(Data provided)

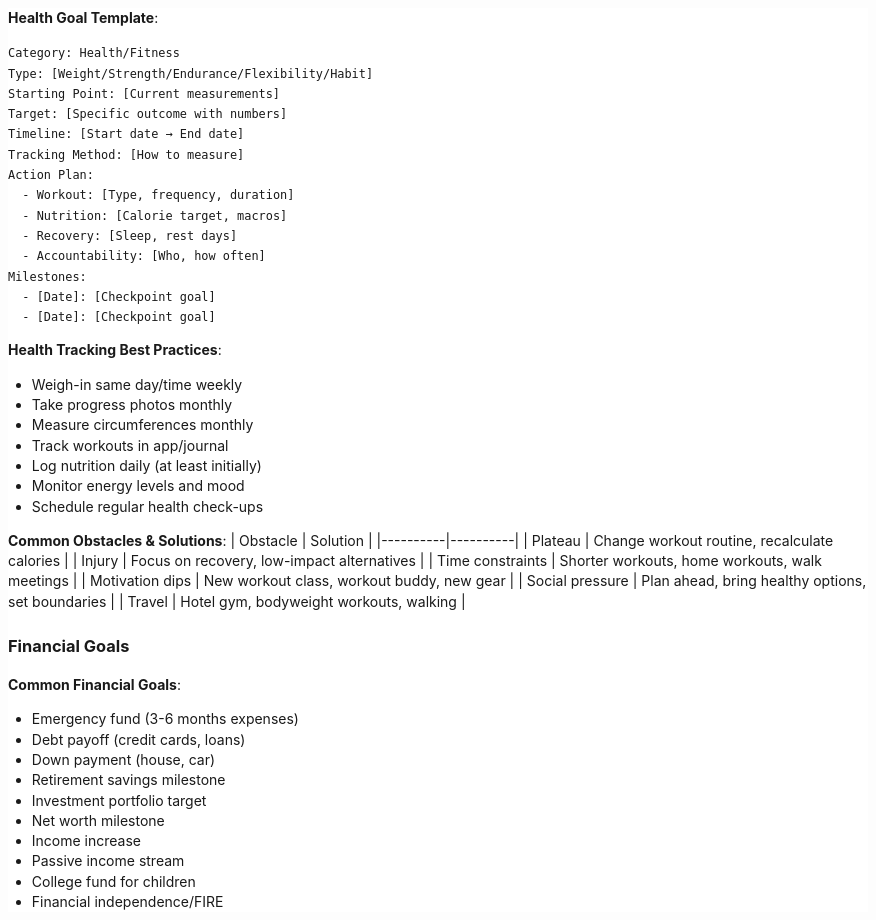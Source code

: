 **Health Goal Template**:
```
Category: Health/Fitness
Type: [Weight/Strength/Endurance/Flexibility/Habit]
Starting Point: [Current measurements]
Target: [Specific outcome with numbers]
Timeline: [Start date → End date]
Tracking Method: [How to measure]
Action Plan:
  - Workout: [Type, frequency, duration]
  - Nutrition: [Calorie target, macros]
  - Recovery: [Sleep, rest days]
  - Accountability: [Who, how often]
Milestones:
  - [Date]: [Checkpoint goal]
  - [Date]: [Checkpoint goal]
```

**Health Tracking Best Practices**:
- Weigh-in same day/time weekly
- Take progress photos monthly
- Measure circumferences monthly
- Track workouts in app/journal
- Log nutrition daily (at least initially)
- Monitor energy levels and mood
- Schedule regular health check-ups

**Common Obstacles & Solutions**:
| Obstacle | Solution |
|----------|----------|
| Plateau | Change workout routine, recalculate calories |
| Injury | Focus on recovery, low-impact alternatives |
| Time constraints | Shorter workouts, home workouts, walk meetings |
| Motivation dips | New workout class, workout buddy, new gear |
| Social pressure | Plan ahead, bring healthy options, set boundaries |
| Travel | Hotel gym, bodyweight workouts, walking |

### Financial Goals

**Common Financial Goals**:
- Emergency fund (3-6 months expenses)
- Debt payoff (credit cards, loans)
- Down payment (house, car)
- Retirement savings milestone
- Investment portfolio target
- Net worth milestone
- Income increase
- Passive income stream
- College fund for children
- Financial independence/FIRE
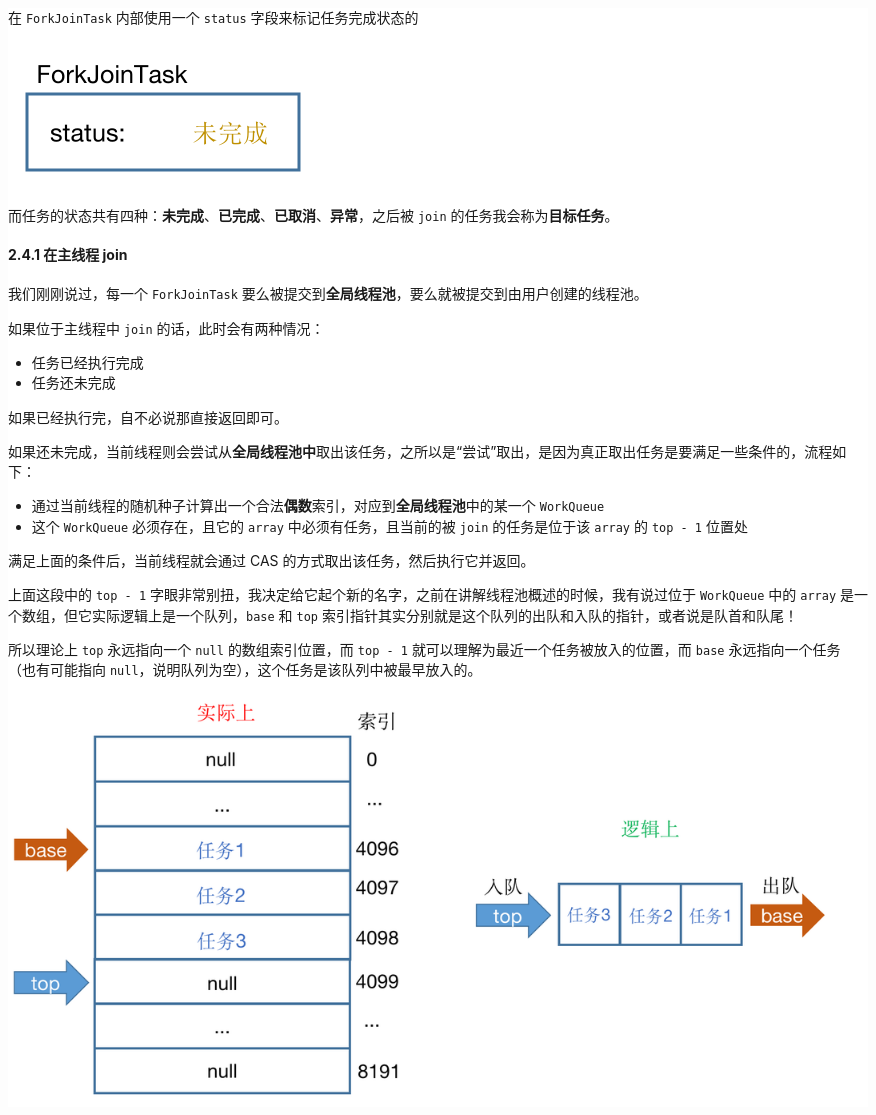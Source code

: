 在 `ForkJoinTask` 内部使用一个 `status` 字段来标记任务完成状态的

<img src="./images/2.png" style="zoom:50%;" />

而任务的状态共有四种：**未完成**、**已完成**、**已取消**、**异常**，之后被 `join` 的任务我会称为**目标任务**。

#### 2.4.1 在主线程 join

我们刚刚说过，每一个 `ForkJoinTask` 要么被提交到**全局线程池**，要么就被提交到由用户创建的线程池。

如果位于主线程中 `join` 的话，此时会有两种情况：

- 任务已经执行完成
- 任务还未完成

如果已经执行完，自不必说那直接返回即可。

如果还未完成，当前线程则会尝试从**全局线程池中**取出该任务，之所以是“尝试”取出，是因为真正取出任务是要满足一些条件的，流程如下：

- 通过当前线程的随机种子计算出一个合法**偶数**索引，对应到**全局线程池**中的某一个 `WorkQueue`
- 这个 `WorkQueue` 必须存在，且它的 `array` 中必须有任务，且当前的被 `join` 的任务是位于该 `array` 的 `top - 1` 位置处 

满足上面的条件后，当前线程就会通过 CAS 的方式取出该任务，然后执行它并返回。

上面这段中的 `top - 1` 字眼非常别扭，我决定给它起个新的名字，之前在讲解线程池概述的时候，我有说过位于 `WorkQueue` 中的 `array` 是一个数组，但它实际逻辑上是一个队列，`base` 和 `top` 索引指针其实分别就是这个队列的出队和入队的指针，或者说是队首和队尾！

所以理论上 `top` 永远指向一个 `null` 的数组索引位置，而 `top - 1` 就可以理解为最近一个任务被放入的位置，而 `base` 永远指向一个任务（也有可能指向 `null`，说明队列为空），这个任务是该队列中被最早放入的。

<img src="./images/3.png" style="zoom:80%;" />
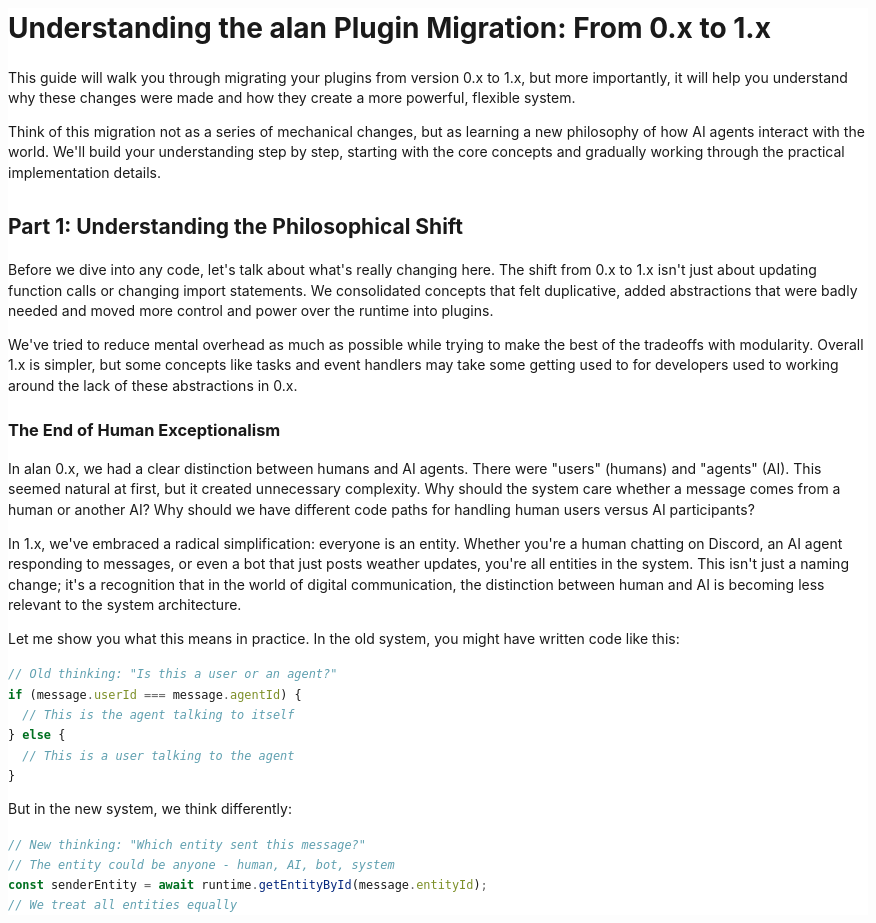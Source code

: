 # Understanding the alan Plugin Migration: From 0.x to 1.x

This guide will walk you through migrating your plugins from version 0.x to 1.x, but more importantly, it will help you understand why these changes were made and how they create a more powerful, flexible system.

Think of this migration not as a series of mechanical changes, but as learning a new philosophy of how AI agents interact with the world. We'll build your understanding step by step, starting with the core concepts and gradually working through the practical implementation details.

## Part 1: Understanding the Philosophical Shift

Before we dive into any code, let's talk about what's really changing here. The shift from 0.x to 1.x isn't just about updating function calls or changing import statements. We consolidated concepts that felt duplicative, added abstractions that were badly needed and moved more control and power over the runtime into plugins.

We've tried to reduce mental overhead as much as possible while trying to make the best of the tradeoffs with modularity. Overall 1.x is simpler, but some concepts like tasks and event handlers may take some getting used to for developers used to working around the lack of these abstractions in 0.x.

### The End of Human Exceptionalism

In alan 0.x, we had a clear distinction between humans and AI agents. There were "users" (humans) and "agents" (AI). This seemed natural at first, but it created unnecessary complexity. Why should the system care whether a message comes from a human or another AI? Why should we have different code paths for handling human users versus AI participants?

In 1.x, we've embraced a radical simplification: everyone is an entity. Whether you're a human chatting on Discord, an AI agent responding to messages, or even a bot that just posts weather updates, you're all entities in the system. This isn't just a naming change; it's a recognition that in the world of digital communication, the distinction between human and AI is becoming less relevant to the system architecture.

Let me show you what this means in practice. In the old system, you might have written code like this:

```typescript
// Old thinking: "Is this a user or an agent?"
if (message.userId === message.agentId) {
  // This is the agent talking to itself
} else {
  // This is a user talking to the agent
}
```

But in the new system, we think differently:

```typescript
// New thinking: "Which entity sent this message?"
// The entity could be anyone - human, AI, bot, system
const senderEntity = await runtime.getEntityById(message.entityId);
// We treat all entities equally
```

(End Data provided)

| What is needed |
Return all lines from the data above with "fund" in them.

| Answer to this exercise |
- Emergency fund (3-6 months expenses)
- College fund for children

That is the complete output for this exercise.